是她杀人后留在现场的带血刀。
是她纵火后忘记吹灭的火星子。
也不知道过去多久,周念终于在一片昏暗里找回自己颤抖的声音:「妈……妈,你怎么来了。」
冉银一个字都没说,只死死盯着周念,像是要把周念的脸盯出两个洞来才肯罢休。
倒是莫奈出声打破这样的僵局,她礼貌问好:「阿姨好。」
冉银把目光转到莫奈脸上,停顿两秒后,才露出一个微笑来:「怎么以前没见过你?你和我们家周念是朋友吗?」
「是的阿姨,我叫莫奈,是这学期新转过来的。」
「哦,转学生。」冉银意味深长地说,「奶茶是你给周念买的吗?」
「嗯嗯。」莫奈根本没有发现任何不对劲。
冉银脸上的微笑加深了,她柔声道:「你可对我们家周念真好。」
莫奈只当在夸她,腼腆地笑笑:「我和周念是朋友嘛。」
谁都没有注意到,此时此刻听着这一段对话的周念,早就冷汗淋漓,脸上苍白得像一张纸,嘴唇控制不住地哆嗦着。
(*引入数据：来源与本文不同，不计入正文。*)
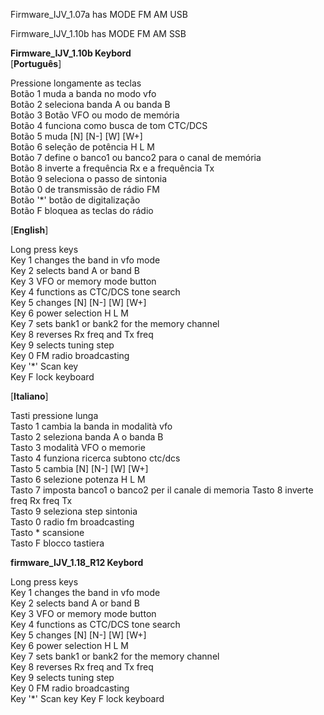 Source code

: Firmware_IJV_1.07a has MODE FM AM USB

Firmware_IJV_1.10b has MODE FM AM SSB


**Firmware_IJV_1.10b Keybord**<br>
[**Português**]

Pressione longamente as teclas<br>
Botão 1 muda a banda no modo vfo<br>
Botão 2 seleciona banda A ou banda B<br>
Botão 3 Botão VFO ou modo de memória<br>
Botão 4 funciona como busca de tom CTC/DCS<br>
Botão 5 muda [N] [N-] [W] [W+] <br>
Botão 6 seleção de potência H L M<br>
Botão 7 define o banco1 ou banco2 para o canal de memória<br>
Botão 8 <reverse> inverte a frequência Rx e a frequência Tx<br>
Botão 9 seleciona o passo de sintonia<br>
Botão 0 de transmissão de rádio FM<br>
Botão '*' botão de digitalização <br>
Botão F bloquea as teclas do rádio<br>

[**English**]

Long press keys<br>
Key 1 changes the band in vfo mode<br>
Key 2 selects band A or band B<br>
Key 3 VFO or memory mode button<br>
Key 4 functions as CTC/DCS tone search<br>
Key 5 changes [N] [N-] [W] [W+] <br>
Key 6 power selection H L M<br>
Key 7 sets bank1 or bank2 for the memory channel<br>
Key 8 <reverse> reverses Rx freq and Tx freq<br>
Key 9 selects tuning step<br>
Key 0 FM radio broadcasting<br>
Key '*' Scan key <br>
Key F lock keyboard<br>

[**Italiano**]

Tasti pressione lunga<br>
Tasto 1 cambia la banda in modalità vfo<br>
Tasto 2 seleziona banda A o banda B<br>
Tasto 3 modalità VFO o memorie <br>
Tasto 4 funziona ricerca subtono ctc/dcs<br>
Tasto 5 cambia [N] [N-] [W] [W+] <br>
Tasto 6 selezione potenza H L M<br>
Tasto 7 imposta banco1 o banco2 per il canale di memoria 
Tasto 8 <reverse> inverte freq Rx freq Tx<br>
Tasto 9 seleziona step sintonia<br>
Tasto 0 radio fm broadcasting <br>
Tasto * scansione <br>
Tasto F blocco tastiera<br>



**firmware_IJV_1.18_R12 Keybord**<br>

Long press keys <br>
Key 1 changes the band in vfo mode<br> 
Key 2 selects band A or band B <br>
Key 3 VFO or memory mode button <br>
Key 4 functions as CTC/DCS tone search <br>
Key 5 changes [N] [N-] [W] [W+] <br>
Key 6 power selection H L M <br>
Key 7 sets bank1 or bank2 for the memory channel <br>
Key 8 reverses Rx freq and Tx freq <br>
Key 9 selects tuning step <br>
Key 0 FM radio broadcasting <br> 
Key '*' Scan key Key F lock keyboard <br>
恐惧这种情绪就像是寄生在血管里的病毒,在短时间里游走全身,把她摧毁。
冉银没再说什么,扯扯嘴角笑着:「走,回家吧。」
周念愣了几秒,才机械地朝前抬脚。
走下那座石桥,冉银在暗里回头,瞪着双眼,眼睑扩张到最大,眼球都像是要爆出来,她回头看向地上那杯奶茶,模样活像一隻鬼。
……
离家越近,周念的恐惧情绪就越强,在踏进家门的那一秒,恐惧攀至顶峰。
她的脚步变得虚浮,走在地上却感觉自己在飘。
「你在堂屋等我。」冉银抛下这么一句,朝厨房走去了。
周念到堂屋里,把肩上的白色挎包取下来,随手放在茶案上。茶案上的熏香燃着,缕缕白烟缓缓上升,再在空中消散。
周念盯着白烟出神,她已经完全集中不了注意力。
空气里是小豆蔻的味道。
堂屋外传来脚步声,周念下意识看向门口,只见冉银提着一桶5L的食用大豆油走进来。
冉银连看都没看周念一眼,径直越过周念:「跟我上楼。」
周念像被熏香给熏醉了,上楼的步子有点踩不稳,她用手扶着楼梯,艰难地一步一步爬上去。
冉银进到她的卧室里。
周念慢了好几步,拖着沉重的步子,虚弱的身体,后脚进了卧室。
「来厕所!」冉银在厕所里面冲外喊。
「……」
周念走进厕所时,只见冉银将那一桶大豆油放在洗手台上,红色盖子已经拧开来放在一边。
冉银指着那桶油,以一种不容被置喙的语气说:「喝。」
看一眼桶中黄油油的液体,周念的头皮直发麻,她有点不敢相信自己的耳朵,怯生生地结巴问:「妈妈,我,我要喝这个吗。」
「对,你要喝这个。」
冉银抱着手站在马桶边,弯腰把马桶盖掀开,「你得喝下去,我要你用油把刚刚喝的奶茶全部吐出来。」
其实不喝油她也能吐出来,可以吐的很轻鬆,甚至可以不用扣嗓子眼。
周念很了解自己的大脑,它比她更加拥有身体的支配权。
她刚想开口,冉银抬手打断她:「不要和我解释,什么都不要说,你先喝,喝了把奶茶吐出来再说。」
「我……」
「快喝。」冉银皱着眉催促。
周念站着没有动,她很难想像直接喝油下去是什么感受。
「七斤,别叫妈妈失望。」冉银用一种伤心的目光望着周念。
周念咬紧唇,表情挣扎,脸色变成死灰白。
「你不喝吗?七斤。」
「妈妈都是为你好,你懂吗?」
「帮你总能喝了吧?」
……
句句是在问,可句句都没给周念回答的机会。
冉银提着那桶5L的油,一手兜在底部,将油桶拖起来,一手拉过周念瘦弱的胳膊,把比硬币还大的桶口对着周念嘴巴。
「张嘴。」
「……」
「张嘴!」冉银厉声呵斥,见周念咬着唇不肯张嘴,索性用一隻手塞进周念嘴巴里,「你把妈妈的手咬伤,你到时候就好过了是不是?」
周念怕真的会咬到冉银,嘴上一下就卸力,这样一来,也给了冉银钻空子的机会,她掰开周念的嘴,迅速地抬高油桶。
下一秒——
封闭的洗手间里响起周念被强灌的呜咽声:「咕噜咕噜……呜……呜……」
又粘又腻的豆油大量地被灌进周念嘴里,周念被迫接住,疯了般开始往下咽,油顺着食道快速滑进胃里面。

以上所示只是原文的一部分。